● TASK STATEMENT
Your job is to transcribe the material exactly. Keep every line.

● RECORD SET
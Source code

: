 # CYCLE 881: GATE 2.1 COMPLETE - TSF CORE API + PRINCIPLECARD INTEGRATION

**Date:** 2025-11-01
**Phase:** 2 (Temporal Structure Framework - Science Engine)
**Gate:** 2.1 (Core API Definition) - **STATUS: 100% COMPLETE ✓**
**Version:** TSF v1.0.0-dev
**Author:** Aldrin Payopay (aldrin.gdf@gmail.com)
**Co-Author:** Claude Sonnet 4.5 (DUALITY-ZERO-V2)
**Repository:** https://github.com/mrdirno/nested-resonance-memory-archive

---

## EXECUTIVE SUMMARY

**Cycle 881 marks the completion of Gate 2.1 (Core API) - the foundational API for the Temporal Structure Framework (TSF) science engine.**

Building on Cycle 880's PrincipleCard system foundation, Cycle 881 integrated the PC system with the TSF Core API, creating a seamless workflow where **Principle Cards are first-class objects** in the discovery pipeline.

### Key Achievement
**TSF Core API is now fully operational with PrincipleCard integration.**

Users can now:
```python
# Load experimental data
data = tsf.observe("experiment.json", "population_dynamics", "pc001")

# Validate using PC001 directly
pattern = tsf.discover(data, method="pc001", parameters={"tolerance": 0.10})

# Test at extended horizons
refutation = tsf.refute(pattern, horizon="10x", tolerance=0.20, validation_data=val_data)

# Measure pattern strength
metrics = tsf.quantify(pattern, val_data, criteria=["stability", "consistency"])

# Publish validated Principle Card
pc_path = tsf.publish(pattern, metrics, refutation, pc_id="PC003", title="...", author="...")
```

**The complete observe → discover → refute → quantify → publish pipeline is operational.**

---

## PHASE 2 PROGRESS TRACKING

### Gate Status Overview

● PROBLEM SOLUTION
Source code

: # CYCLE 881: GATE 2.1 COMPLETE - TSF CORE API + PRINCIPLECARD INTEGRATION

**Date:** 2025-11-01
**Phase:** 2 (Temporal Structure Framework - Science Engine)
**Gate:** 2.1 (Core API Definition) - **STATUS: 100% COMPLETE ✓**
**Version:** TSF v1.0.0-dev
**Author:** Aldrin Payopay (aldrin.gdf@gmail.com)
**Co-Author:** Claude Sonnet 4.5 (DUALITY-ZERO-V2)
**Repository:** https://github.com/mrdirno/nested-resonance-memory-archive

---

## EXECUTIVE SUMMARY

**Cycle 881 marks the completion of Gate 2.1 (Core API) - the foundational API for the Temporal Structure Framework (TSF) science engine.**

Building on Cycle 880's PrincipleCard system foundation, Cycle 881 integrated the PC system with the TSF Core API, creating a seamless workflow where **Principle Cards are first-class objects** in the discovery pipeline.

### Key Achievement
**TSF Core API is now fully operational with PrincipleCard integration.**

Users can now:
```python
# Load experimental data
data = tsf.observe("experiment.json", "population_dynamics", "pc001")

# Validate using PC001 directly
pattern = tsf.discover(data, method="pc001", parameters={"tolerance": 0.10})

# Test at extended horizons
refutation = tsf.refute(pattern, horizon="10x", tolerance=0.20, validation_data=val_data)

# Measure pattern strength
metrics = tsf.quantify(pattern, val_data, criteria=["stability", "consistency"])

# Publish validated Principle Card
pc_path = tsf.publish(pattern, metrics, refutation, pc_id="PC003", title="...", author="...")
```

**The complete observe → discover → refute → quantify → publish pipeline is operational.**

---

## PHASE 2 PROGRESS TRACKING

### Gate Status Overview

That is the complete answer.